The decree follows a compliance review of Gruma Corp.'s Mission Foods facility in Commerce, Calif. The allegation was that the company discriminated against female applicants in hiring for packer and disco/palletizer positions between Oct. 1, 2004, and Oct. 31, 2005, in violation of Executive Order 11246. Gruma is headquartered in Irving, Texas. The award represents back pay and interest for a class of 1,106 female applicants. The decree also requires that Gruma offer up to 20 positions, as they become available, for qualified class members, and submit periodic progress reports to OFCCP for 24 months. These reports must include the amount of monetary benefits paid to class members and an applicant-and-hire flow log for packer and disco/palletizer positions. The flow logs must breakdown total number of applicants and hires by gender during the reporting period, and conduct a statistical analysis of that data to determine whether the selection process has an adverse impact on any protected groups. Furthermore, if there is any adverse impact, Gruma must report “any remedial actions taken.”

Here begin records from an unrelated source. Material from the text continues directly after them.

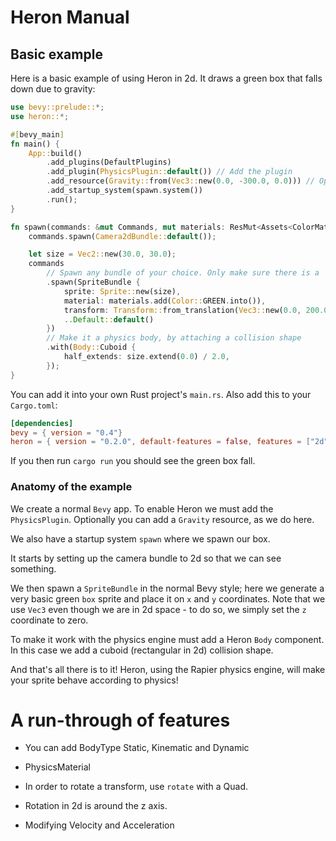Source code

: # Heron Manual

## Basic example

Here is a basic example of using Heron in 2d. It draws a green box
that falls down due to gravity:

```rust
use bevy::prelude::*;
use heron::*;

#[bevy_main]
fn main() {
    App::build()
        .add_plugins(DefaultPlugins)
        .add_plugin(PhysicsPlugin::default()) // Add the plugin
        .add_resource(Gravity::from(Vec3::new(0.0, -300.0, 0.0))) // Optionally define gravity
        .add_startup_system(spawn.system())
        .run();
}

fn spawn(commands: &mut Commands, mut materials: ResMut<Assets<ColorMaterial>>) {
    commands.spawn(Camera2dBundle::default());

    let size = Vec2::new(30.0, 30.0);
    commands
        // Spawn any bundle of your choice. Only make sure there is a `GlobalTransform`
        .spawn(SpriteBundle {
            sprite: Sprite::new(size),
            material: materials.add(Color::GREEN.into()),
            transform: Transform::from_translation(Vec3::new(0.0, 200.0, 0.0)),
            ..Default::default()
        })
        // Make it a physics body, by attaching a collision shape
        .with(Body::Cuboid {
            half_extends: size.extend(0.0) / 2.0,
        });
}
```

You can add it into your own Rust project's `main.rs`. Also add this
to your `Cargo.toml`:

```toml
[dependencies]
bevy = { version = "0.4"} 
heron = { version = "0.2.0", default-features = false, features = ["2d"] }
```

If you then run `cargo run` you should see the green box fall.

### Anatomy of the example

We create a normal `Bevy` app. To enable Heron we must add the `PhysicsPlugin`.
Optionally you can add a `Gravity` resource, as we do here.

We also have a startup system `spawn` where we spawn our box. 

It starts by setting up the camera bundle to 2d so that we can see something.

We then spawn a `SpriteBundle` in the normal Bevy style; here we generate a very
basic green `box` sprite and place it on `x` and `y` coordinates. Note that we
use `Vec3` even though we are in 2d space - to do so, we simply set the `z`
coordinate to zero.

To make it work with the physics engine must add a Heron `Body` component. In
this case we add a cuboid (rectangular in 2d) collision shape.

And that's all there is to it! Heron, using the Rapier physics engine, will
make your sprite behave according to physics!

# A run-through of features

* You can add BodyType Static, Kinematic and Dynamic

* PhysicsMaterial

* In order to rotate a transform, use `rotate` with a Quad.

* Rotation in 2d is around the z axis.

* Modifying Velocity and Acceleration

The decree specifies that there is no admission of guild by Gruma. Gruma noted that there were no complaints filed by any of the applicants, and that it “has always been in compliance with the OFCCP employee selection procedures by hiring appropriately and fairly”.

NEW EDITION OF EEO LAW AND PERSONNEL PRACTICES IS AVAILABLE

by Eric Dunleavy, Ph.D., Senior Consultant, DCI Consulting Group

For those of you looking for an excellent and current EEO/AA reference, the newest edition of Art Gutman’s EEO Law and Personnel Practices is now available.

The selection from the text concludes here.